First of all, since the research hasn't been peer-reviewed and published, it's extremely irresponsible for these media outlets to run stories about it. There's always a chance that when peer review and publication are complete, the researchers' conclusions won't look nearly as clear-cut as they're making them out to be.

I also highly doubt the researchers controlled for weight cycling, which is associated with greater disease risk and which we KNOW larger-bodied people are more likely to have gone through.

That's to say nothing of internalized weight stigma--I'm willing to bet the researchers didn't control for that--which again has been associated with higher disease risks. So there could be many reasons for their findings that have nothing to do with the people's actual size, but with how people of size are *treated* in Western society, which we know is badly.

On top of all of that, remember that we still don't have any way for people to lose weight and keep it off in the long term, other than seriously disordered eating--which of course brings more acute and immediate health risks than living in a larger body ever could.

It's also true that many different immutable physical traits carry different risk factors for disease. Your height, your ethnicity, even your eye color are all associated with higher or lower risks of certain diseases. Even if body size really does carry a higher risk of certain diseases, it's not something people can sustainably change about themselves, just like these other immutable factors. We all have different genetic risk for certain diseases, and we all have protective factors as well. Whatever our body size, eye color, ethnicity or height, none of us are immortal. We're all doing the best we can, and one day our bodies are all going to break down. Sorry to get morbid, y'all, but it's true.

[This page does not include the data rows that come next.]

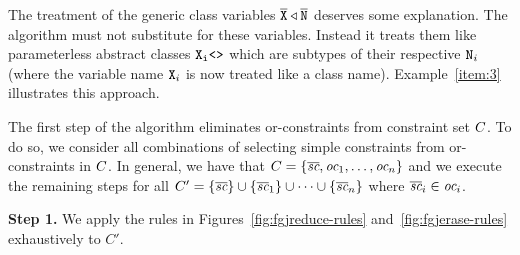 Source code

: The treatment of the generic class variables $\overline{\tt X} \triangleleft \overline{\tt N}$
deserves some explanation. The algorithm must not substitute
for these variables. Instead it treats them like parameterless
abstract classes $\mathtt{X_i \texttt{<}  \texttt{>} }$ which are subtypes of their
respective ${\tt N}_i$ (where the variable name ${\tt X}_i$ is now
treated like a class name). Example~\ref{item:3} illustrates this
approach.  

The first step of the algorithm eliminates or-constraints from constraint set $C$. To do so,
we consider all combinations of selecting simple constraints from
or-constraints in $C$. In general, we have that $C =
\{ \overline{\textit{sc}}, \textit{oc}_1, \dots, \textit{oc}_n \}$ and we
execute the remaining steps for all $C' = \{ \overline{\textit{sc}} \}
\cup \{ \overline{\textit{sc}}_1 \} \cup \dots \cup
\{ \overline{\textit{sc}}_n \}$ where $\overline{\textit{sc}}_i \in
\textit{oc}_i$. 



\textbf{Step 1.} We apply the rules in Figures~\ref{fig:fgjreduce-rules}
and~\ref{fig:fgjerase-rules} exhaustively to $C'$.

We shouldn't be prescribing something to larger-bodied people (weight loss) that we know a) doesn't work and b) actually puts people at higher risk of disease because of weight cycling and internalized stigma. The conclusions of those British media articles are basically "so doctors, tell your fat patients to lose weight," which is exactly what fat people have been being told for DECADES, despite evidence piling up that this advice is not helping anyone's health. 

So in short, these articles are garbage. Don't let them drive you toward dieting and away from sustainable self-care. (For more on the research about weight stigma, see LindaBacon.org or do a Pubmed search for this term.)